===== Records supplied

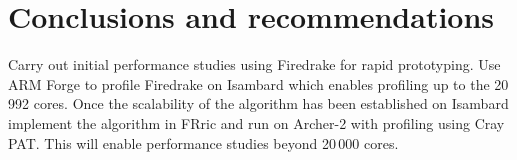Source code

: \documentclass[a4paper,titlepage]{article}
\begin{document}
\section{Conclusions and recommendations}
\label{section:conclusions}

Carry out initial performance studies using Firedrake for rapid prototyping. Use ARM Forge to profile Firedrake on  Isambard which enables profiling up to the 20\,992 cores. Once the scalability of the algorithm has been established on Isambard implement the algorithm in FRric and run on Archer-2 with profiling using Cray PAT. This will enable performance studies beyond 20\,000 cores.

\end{document}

==========

Find the lines above that contain the word "section" and collect them.

\section{Conclusions and recommendations}
\label{section:conclusions}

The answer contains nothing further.